Le big assumono Maresca o Thiago Motta e non Mourinho perché l’ignoto è l’unica merce che si vende (Guardian)
Cm Torino 30/12/2023 - campionato di calcio serie A / Juventus-Roma / foto Cristiano Mazzi/Image Sport nella foto: Jose’ Mourinho

“Cos’è l’ambizione? Avere un club londinese e lottare per essere sesto, settimo, ottavo, nono? Far sì che una squadra in Italia resti quinta, sesta, settima? Essere in Portogallo? L’ambizione è giocare per vincere. L’ambizione è sentire il calore. Per me Fenerbahce significa ambizione”. 

“Come i migliori attori, parte del fascino residuo di Mourinho è il modo in cui riesce ancora a dire queste cose e sembrare che le dica sul serio”. Ed è il motivo, scrive Jonathan Liew sul Guardian commentando la nuova avventura in Turchia di Mou, che lo rende – all’età di 61 anni, con i suoi migliori anni da allenatore ormai alle spalle – un obiettivo così irresistibile per marchi e sponsor”.
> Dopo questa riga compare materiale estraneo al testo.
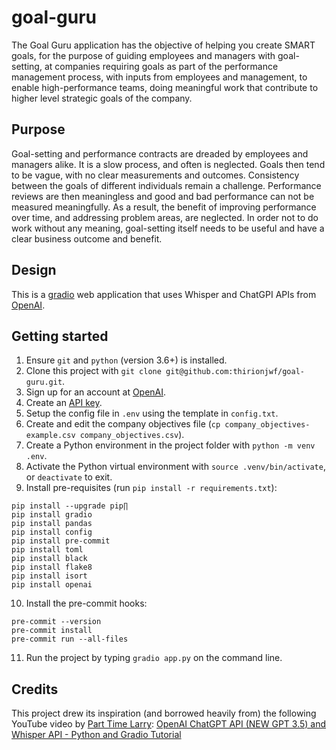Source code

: # goal-guru

The Goal Guru application has the objective of helping you create SMART goals, for the purpose of guiding employees and managers with goal-setting, at companies requiring goals as part of the performance management process, with inputs from employees and management, to enable high-performance teams, doing meaningful work that contribute to higher level strategic goals of the company.

## Purpose
Goal-setting and performance contracts are dreaded by employees and managers alike. It is a slow process, and often is neglected. Goals then tend to be vague, with no clear measurements and outcomes. Consistency between the goals of different individuals remain a challenge. Performance reviews are then meaningless and good and bad performance can not be measured meaningfully. As a result, the benefit of improving performance over time, and addressing problem areas, are neglected. In order not to do work without any meaning, goal-setting itself needs to be useful and have a clear business outcome and benefit.

## Design
This is a [gradio](https://gradio.app/) web application that uses Whisper and ChatGPI APIs from [OpenAI](https://openai.com/).

## Getting started
1. Ensure `git` and `python` (version 3.6+) is installed.
2. Clone this project with `git clone git@github.com:thirionjwf/goal-guru.git`.
3. Sign up for an account at [OpenAI](https://platform.openai.com/).
4. Create an [API key](https://platform.openai.com/account/api-keys).
5. Setup the config file in `.env` using the template in `config.txt`.
6. Create and edit the company objectives file (`cp company_objectives-example.csv company_objectives.csv`).
7. Create a Python environment in the project folder with `python -m venv .env`.
8. Activate the Python virtual environment with `source .venv/bin/activate`, or `deactivate` to exit.
9. Install pre-requisites (run `pip install -r requirements.txt`):
```
pip install --upgrade pip∏
pip install gradio
pip install pandas
pip install config
pip install pre-commit
pip install toml
pip install black
pip install flake8
pip install isort
pip install openai
```
10. Install the pre-commit hooks:
```
pre-commit --version
pre-commit install
pre-commit run --all-files
```
11. Run the project by typing `gradio app.py` on the command line.

## Credits
This project drew its inspiration (and borrowed heavily from) the following YouTube video by [Part Time Larry](https://www.youtube.com/watch?v=Si0vFx_dJ5Y):
[OpenAI ChatGPT API (NEW GPT 3.5) and Whisper API - Python and Gradio Tutorial](https://youtu.be/Si0vFx_dJ5Y)
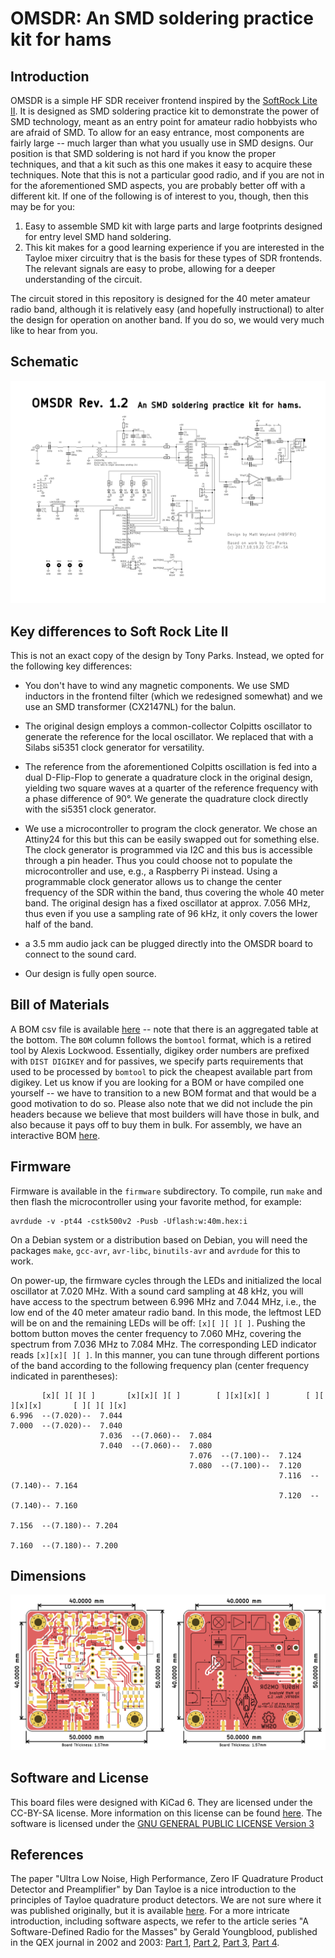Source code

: # OMSDR: An SMD soldering practice kit for hams

## Introduction

OMSDR is a simple HF SDR receiver frontend inspired by the [SoftRock Lite II](http://fivedash.com/index.php?main_page=product_info&products_id=5). It is designed as SMD soldering practice kit to demonstrate the power of SMD technology, meant as an entry point for amateur radio hobbyists who are afraid of SMD. To allow for an easy entrance, most components are fairly large -- much larger than what you usually use in SMD designs. Our position is that SMD soldering is not hard if you know the proper techniques, and that a kit such as this one makes it easy to acquire these techniques. Note that this is not a particular good radio, and if you are not in for the aforementioned SMD aspects, you are probably better off with a different kit. If one of the following is of interest to you, though, then this may be for you:

1. Easy to assemble SMD kit with large parts and large footprints designed for entry level SMD hand soldering.
2. This kit makes for a good learning experience if you are interested in the Tayloe mixer circuitry that is the basis for these types of SDR frontends. The relevant signals are easy to probe, allowing for a deeper understanding of the circuit.

The circuit stored in this repository is designed for the 40 meter amateur radio band, although it is relatively easy (and hopefully instructional) to alter the design for operation on another band. If you do so, we would very much like to hear from you.

## Schematic
![Schematic rev 1.2](doc/schematic_rev_1.2.png)

## Key differences to Soft Rock Lite II
This is not an exact copy of the design by Tony Parks. Instead, we opted for the following key differences:

- You don't have to wind any magnetic components. We use SMD inductors in the frontend filter (which we redesigned somewhat) and we use an SMD transformer (CX2147NL) for the balun.

- The original design employs a common-collector Colpitts oscillator to generate the reference for the local oscillator. We replaced that with a Silabs si5351 clock generator for versatility.

- The reference from the aforementioned Colpitts oscillation is fed into a dual D-Flip-Flop to generate a quadrature clock in the original design, yielding two square waves at a quarter of the reference frequency with a phase difference of 90°. We generate the quadrature clock directly with the si5351 clock generator.

- We use a microcontroller to program the clock generator. We chose an Attiny24 for this but this can be easily swapped out for something else. The clock generator is programmed via I2C and this bus is accessible through a pin header. Thus you could choose not to populate the microcontroller and use, e.g., a Raspberry Pi instead. Using a programmable clock generator allows us to change the center frequency of the SDR within the band, thus covering the whole 40 meter band. The original design has a fixed oscillator at approx. 7.056 MHz, thus even if you use a sampling rate of 96 kHz, it only covers the lower half of the band.

- a 3.5 mm audio jack can be plugged directly into the OMSDR board to connect to the sound card.

- Our design is fully open source.

## Bill of Materials

A BOM csv file is available [here](https://raw.githubusercontent.com/HB9UF/OMSDR/master/doc/BOM_rev1.2.csv) -- note that there is an aggregated table at the bottom. The `BOM` column follows the `bomtool` format, which is a retired tool by Alexis Lockwood. Essentially, digikey order numbers are prefixed with `DIST DIGIKEY` and for passives, we specify parts requirements that used to be processed by `bomtool` to pick the cheapest available part from digikey. Let us know if you are looking for a BOM or have compiled one yourself -- we have to transition to a new BOM format and that would be a good motivation to do so. Please also note that we did not include the pin headers because we believe that most builders will have those in bulk, and also because it pays off to buy them in bulk. For assembly, we have an interactive BOM [here](https://htmlpreview.github.io/?https://github.com/HB9UF/OMSDR/master/doc/ibom_rev1.2.html).

## Firmware

Firmware is available in the `firmware` subdirectory. To compile, run `make` and then flash the microcontroller using your favorite method, for example:

```
avrdude -v -pt44 -cstk500v2 -Pusb -Uflash:w:40m.hex:i
```

On a Debian system or a distribution based on Debian, you will need the packages `make`, `gcc-avr`, `avr-libc`, `binutils-avr` and `avrdude`  for this to work.

On power-up, the firmware cycles through the LEDs and initialized the local oscillator at 7.020 MHz. With a sound card sampling at 48 kHz, you will have access to the spectrum between 6.996 MHz and 7.044 MHz, i.e., the low end of the 40 meter amateur radio band. In this mode, the leftmost LED will be on and the remaining LEDs will be off: `[x][ ][ ][ ]`. Pushing the bottom button moves the center frequency to 7.060 MHz, covering the spectrum from 7.036 MHz to 7.084 MHz. The corresponding LED indicator reads `[x][x][ ][ ]`. In this manner, you can tune through different portions of the band according to the following frequency plan (center frequency indicated in parentheses):

```
       [x][ ][ ][ ]       [x][x][ ][ ]        [ ][x][x][ ]        [ ][ ][x][x]       [ ][ ][ ][x]
6.996  --(7.020)--  7.044
7.000  --(7.020)--  7.040
                    7.036  --(7.060)--  7.084
                    7.040  --(7.060)--  7.080
                                        7.076  --(7.100)--  7.124
                                        7.080  --(7.100)--  7.120
                                                            7.116  --(7.140)-- 7.164
                                                            7.120  --(7.140)-- 7.160
                                                                               7.156  --(7.180)-- 7.204
                                                                               7.160  --(7.180)-- 7.200
```


## Dimensions

![2D render with dimensions](doc/2d_render_rev1.2.png)


## Software and License
This board files were designed with KiCad 6. They are licensed under the CC-BY-SA license. More information on this license can be found [here](https://creativecommons.org/licenses/by-sa/4.0/). The software is licensed under the [GNU GENERAL PUBLIC LICENSE Version 3](https://www.gnu.org/licenses/gpl-3.0.en.html)

## References

The paper "Ultra Low Noise, High Performance, Zero IF Quadrature Product Detector and Preamplifier" by Dan Tayloe is a nice introduction to the principles of Tayloe quadrature product detectors. We are not sure where it was published originally, but it is available [here](http://www.norcalqrp.org/files/Tayloe_mixer_x3a.pdf). For a more intricate introduction, including software aspects, we refer to the article series "A Software-Defined Radio for the Masses" by Gerald Youngblood, published in the QEX journal in 2002 and 2003: [Part 1](https://www.arrl.org/files/file/Technology/tis/info/pdf/020708qex013.pdf), [Part 2](https://www.arrl.org/files/file/Technology/tis/info/pdf/020910qex010.pdf), [Part 3](https://www.arrl.org/files/file/Technology/tis/info/pdf/021112qex027.pdf), [Part 4](https://www.arrl.org/files/file/Technology/tis/info/pdf/030304qex020.pdf).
Ma l’analisi del Guardian va più a fondo del puro folklore. C’è un altro motivo se in un’estate in cui cambiano allenatore Chelsea, Barcellona, ​​Bayern Monaco, Liverpool, Ajax, Manchester United, Brighton, West Ham, Marsiglia, Juventus e Napoli il nome di Mourinho non è mai stato accostato a nessuno. “Se si esaminano alcuni degli allenatori pubblicizzati per questi incarichi: uomini come Vincent Kompany ed Enzo Maresca e Kieran McKenna e Thiago Motta che sono ancora praticamente tutti potenziali, la cui reputazione si basa su una o due stagioni promettenti e sull’inebriante elisir della novità”.

“E in un’epoca in cui i club traggono sempre più entrate non solo dagli incassi ma dall’ingaggio, non solo dalla capacità del loro stadio ma dal tipo di storia che possono vendere al pubblico, c’è un valore tangibile nel poter offrire l’impressione di rinnovo. Alcuni o tutti quelli sopra elencati potrebbero rivelarsi ottimi allenatori. Ma in questo momento la parte cruciale – la parte vendibile – è che non lo sappiamo”.

Invece “con Mourinho lo sappiamo, o almeno pensiamo di saperlo. Già quando arriva, puoi vedere i contorni di come andrà a finire, identificare le faglie che un giorno si trasformeranno in spaccature mortali, individuare le debolezze che un giorno Mourinho brandirà come scuse”.

“I tifosi del Fenerbahce che domenica sono accorsi a decine di migliaia allo stadio Sukru Saracoglu adorano già Mourinho come una divinità e si aspetteranno imprese divini in cambio della loro devozione. Non è sufficiente semplicemente vincere; devono vincere con dispetto: sostenere ed emozionare, sminuire i rivali e contestare gli arbitri, urlare di cospirazioni e corruzioni. Questo ovviamente è il collegio elettorale di Mourinho, il suo santuario. Il disagio è il suo conforto. Questo è il motivo per cui il riyal saudita e il dollaro della Major League Soccer gli interessavano poco. Un calderone ribollente; uno stadio gremito; un club sufficientemente affamato di successo da sospendere ancora una volta la sua incredulità. Un accordo biennale, che sembra il massimo dell’ottimismo da entrambe le parti. Si comincia sempre allo stesso modo. Finisce sempre allo stesso modo. È la parte in mezzo che ancora affascina, l’atto di pura fede, la convinzione – contro tutte le prove disponibili – che questo viaggio varrà la pena”.